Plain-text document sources
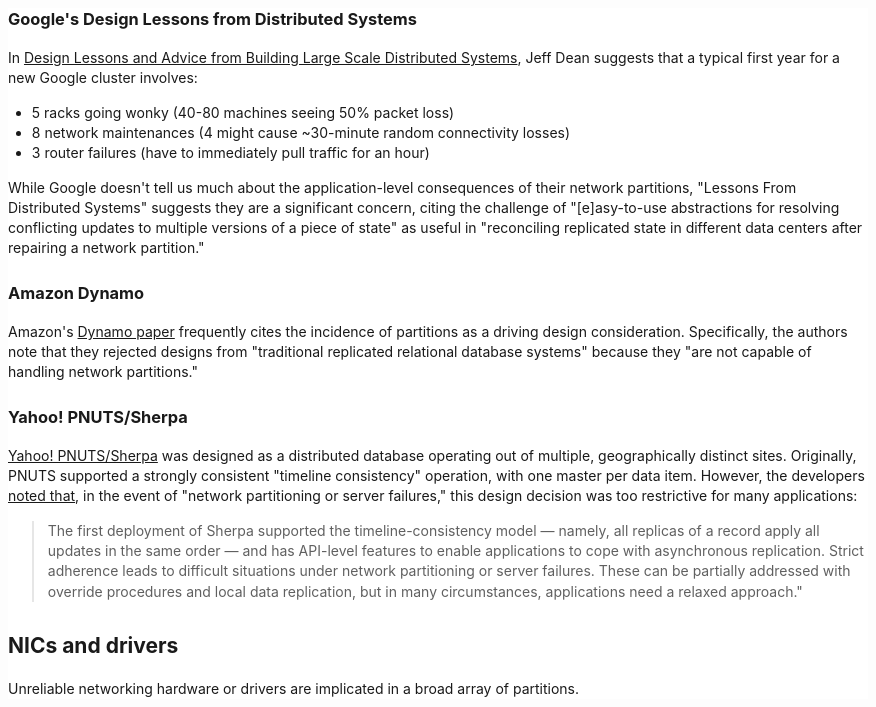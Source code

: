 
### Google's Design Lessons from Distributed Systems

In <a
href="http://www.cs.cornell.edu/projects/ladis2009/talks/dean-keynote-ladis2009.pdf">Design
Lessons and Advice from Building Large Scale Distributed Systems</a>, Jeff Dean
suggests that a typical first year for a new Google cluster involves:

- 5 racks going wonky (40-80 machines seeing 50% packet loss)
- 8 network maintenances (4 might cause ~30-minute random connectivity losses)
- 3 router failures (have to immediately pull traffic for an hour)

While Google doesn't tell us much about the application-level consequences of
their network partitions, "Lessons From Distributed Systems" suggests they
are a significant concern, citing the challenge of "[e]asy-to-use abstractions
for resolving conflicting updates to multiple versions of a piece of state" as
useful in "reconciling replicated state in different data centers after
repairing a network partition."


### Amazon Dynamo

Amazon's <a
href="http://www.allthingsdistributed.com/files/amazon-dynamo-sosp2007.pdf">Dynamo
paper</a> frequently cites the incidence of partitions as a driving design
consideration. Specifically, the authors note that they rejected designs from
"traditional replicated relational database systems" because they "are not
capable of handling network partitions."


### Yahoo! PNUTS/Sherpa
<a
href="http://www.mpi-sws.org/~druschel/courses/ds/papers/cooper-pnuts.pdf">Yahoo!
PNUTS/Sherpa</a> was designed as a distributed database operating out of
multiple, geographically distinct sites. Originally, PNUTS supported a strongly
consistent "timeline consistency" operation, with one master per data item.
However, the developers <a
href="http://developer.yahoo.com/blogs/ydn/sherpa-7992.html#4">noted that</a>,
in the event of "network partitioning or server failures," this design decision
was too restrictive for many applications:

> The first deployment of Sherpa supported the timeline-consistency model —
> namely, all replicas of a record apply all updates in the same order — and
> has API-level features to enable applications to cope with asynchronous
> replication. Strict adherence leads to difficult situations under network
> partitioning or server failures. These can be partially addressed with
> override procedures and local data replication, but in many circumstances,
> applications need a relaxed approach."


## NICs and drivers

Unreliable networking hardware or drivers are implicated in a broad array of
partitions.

# [Assignment]
Write out exactly the lines that fall from the line with "### Google's Design" to the line with "data centers after" in the records above, keeping both ends.

# [Answer to this exercise]
### Google's Design Lessons from Distributed Systems

In <a
href="http://www.cs.cornell.edu/projects/ladis2009/talks/dean-keynote-ladis2009.pdf">Design
Lessons and Advice from Building Large Scale Distributed Systems</a>, Jeff Dean
suggests that a typical first year for a new Google cluster involves:

- 5 racks going wonky (40-80 machines seeing 50% packet loss)
- 8 network maintenances (4 might cause ~30-minute random connectivity losses)
- 3 router failures (have to immediately pull traffic for an hour)

While Google doesn't tell us much about the application-level consequences of
their network partitions, "Lessons From Distributed Systems" suggests they
are a significant concern, citing the challenge of "[e]asy-to-use abstractions
for resolving conflicting updates to multiple versions of a piece of state" as
useful in "reconciling replicated state in different data centers after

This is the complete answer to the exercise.